05/10/06 EU Member States face paying levies totalling € 377 million for exceeding their milk production quotas in the quota year 2005/06 (April – March), according to a provisional calculation by the European Commission, based on Member States' annual declarations. Last year the total levy amounted to € 355 million. Nine Member States (Czech Republic, Germany, Spain, Italy, Cyprus, Luxembourg, Austria, Poland, and Portugal) exceeded their delivery quotas. Altogether these account for an overrun of 1 217 000 tonnes, resulting in a levy of € 376 million.
More than 90% of the levy is accounted for by 3 Member states – Italy, Poland, and Germany. However, the levy for Poland, which provisionally stands at € 91 million, is likely to be substantially reduced through the conversion of unallocated direct sales quota to delivery quota. As for direct sales to consumers, for which the total quota is 2 million tonnes, only Spain and the Netherlands reported overruns, totalling 2 600 tonnes resulting in a levy on direct sales of €0.8 million.
For the period 2005/06 the total quota for deliveries to dairies was 135.5 million tonnes. This is divided into 880 387 individual quotas for the whole of the European Union (EU-25). There is a separate quota of 2 million tonnes for direct sales to consumers, divided up into 107,000 individual quotas.
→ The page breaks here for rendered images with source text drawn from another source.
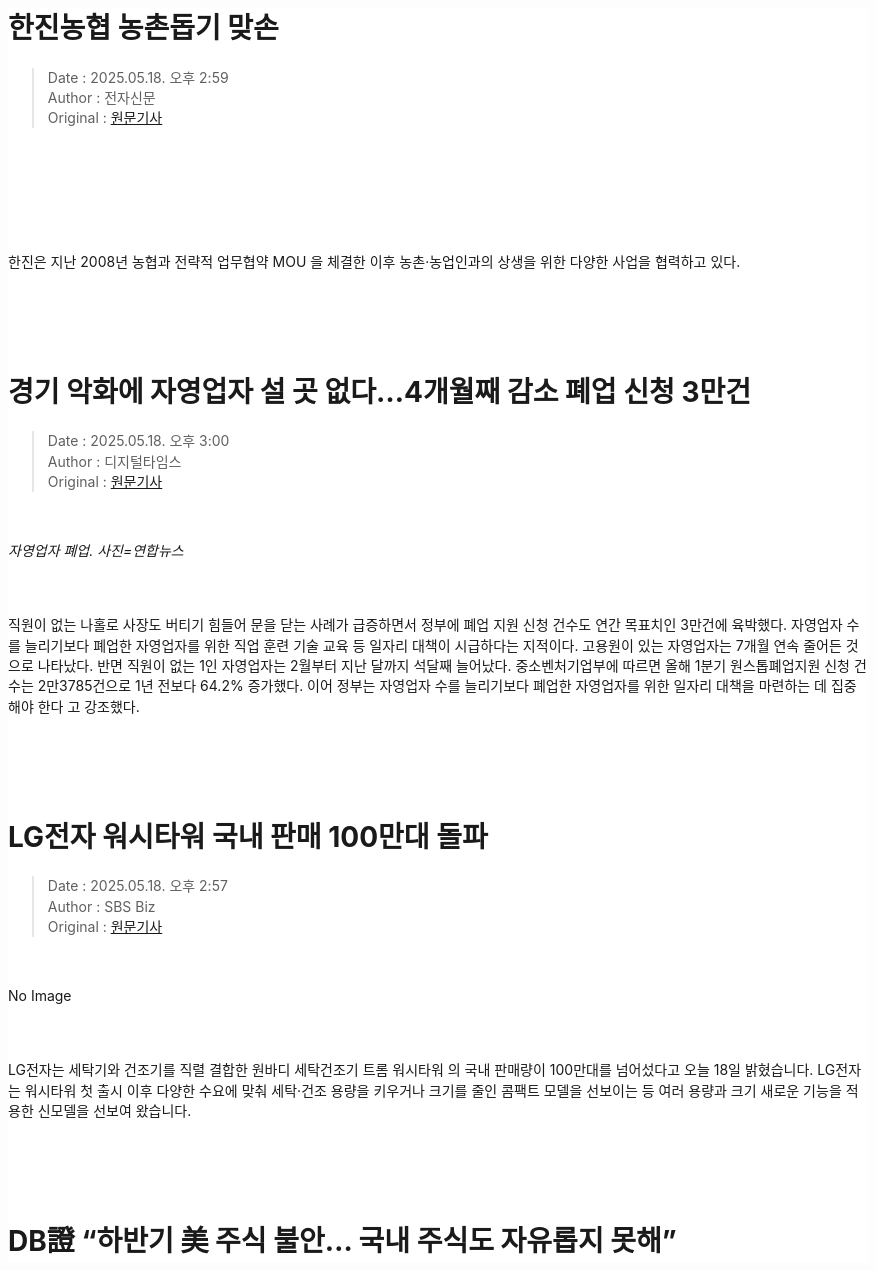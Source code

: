   
# 한진농협 농촌돕기 맞손  
  
> Date : 2025.05.18. 오후 2:59  
> Author : 전자신문  
> Original : [원문기사](https://n.news.naver.com/mnews/article/030/0003313369?sid=101)  
<br/>  
  
<img alt="" class="_LAZY_LOADING _LAZY_LOADING_INIT_HIDE" src="https://imgnews.pstatic.net/image/030/2025/05/18/0003313369_001_20250518145913273.jpg?type=w860" id="img1" style="display: none;"></img>  
<br/><br/>  
  
한진은 지난 2008년 농협과 전략적 업무협약 MOU 을 체결한 이후 농촌·농업인과의 상생을 위한 다양한 사업을 협력하고 있다.  
<br/><br/><br/>  

  
# 경기 악화에 자영업자 설 곳 없다…4개월째 감소 폐업 신청 3만건  
  
> Date : 2025.05.18. 오후 3:00  
> Author : 디지털타임스  
> Original : [원문기사](https://n.news.naver.com/mnews/article/029/0002955366?sid=101)  
<br/>  
  
<img alt="자영업자 폐업. 사진=연합뉴스    " class="_LAZY_LOADING _LAZY_LOADING_INIT_HIDE" src="https://imgnews.pstatic.net/image/029/2025/05/18/0002955366_001_20250518150014073.jpg?type=w860" id="img1" style="display: none;"></img><em class="img_desc">자영업자 폐업. 사진=연합뉴스    </em>  
<br/><br/>  
  
직원이 없는 나홀로 사장도 버티기 힘들어 문을 닫는 사례가 급증하면서 정부에 폐업 지원 신청 건수도 연간 목표치인 3만건에 육박했다.
자영업자 수를 늘리기보다 폐업한 자영업자를 위한 직업 훈련 기술 교육 등 일자리 대책이 시급하다는 지적이다.
고용원이 있는 자영업자는 7개월 연속 줄어든 것으로 나타났다.
반면 직원이 없는 1인 자영업자는 2월부터 지난 달까지 석달째 늘어났다.
중소벤처기업부에 따르면 올해 1분기 원스톱폐업지원 신청 건수는 2만3785건으로 1년 전보다 64.2% 증가했다.
이어 정부는 자영업자 수를 늘리기보다 폐업한 자영업자를 위한 일자리 대책을 마련하는 데 집중해야 한다 고 강조했다.  
<br/><br/><br/>  

  
# LG전자 워시타워 국내 판매 100만대 돌파  
  
> Date : 2025.05.18. 오후 2:57  
> Author : SBS Biz  
> Original : [원문기사](https://n.news.naver.com/mnews/article/374/0000441119?sid=101)  
<br/>  
  
No Image  
<br/><br/>  
  
LG전자는 세탁기와 건조기를 직렬 결합한 원바디 세탁건조기 트롬 워시타워 의 국내 판매량이 100만대를 넘어섰다고 오늘 18일 밝혔습니다.
LG전자는 워시타워 첫 출시 이후 다양한 수요에 맞춰 세탁·건조 용량을 키우거나 크기를 줄인 콤팩트 모델을 선보이는 등 여러 용량과 크기 새로운 기능을 적용한 신모델을 선보여 왔습니다.  
<br/><br/><br/>  

  
# DB證 “하반기 美 주식 불안… 국내 주식도 자유롭지 못해”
Producers in 16 Member States will not pay any levy in respect of deliveries because the national reference quantities have not been exceeded. Of the Member states with no levy for 2005/06, four Member States had incurred levies for 2004/05 (Belgium, Denmark, Ireland and Netherlands) and 7 are Member States which joined in 2004 and which have not incurred a levy since accession (Estonia, Latvia, Lithuania, Hungary, Malta, Slovenia, and Slovakia).
Cow's milk is marketed in the European Union on the basis of quotas so as to achieve a balance between supply and demand and curb surpluses. Each Member State receives two reference quantities, one for deliveries to dairies, the other for direct sales to consumers.
These quantities are broken down among producers (individual quotas) in each Member State. Where there is an overrun in the national quota, a levy is payable in the Member State concerned by the producers who have contributed to the overrun. This levy has to be paid by producers of cow's milk on all quantities of milk or milk equivalent in excess of the quota marketed during a 12-month period, which runs from 1 April to 31 March. Unused quota may be reallocated to other producers in the same Member State. Each year before 1 September, the Member States must report to the Commission on the results of the application of the milk quota scheme over the previous period. This notification must be in the form of a completed questionnaire containing all the data needed to calculate the levy. The rate of the levy is € 0.3091/kg of overrun.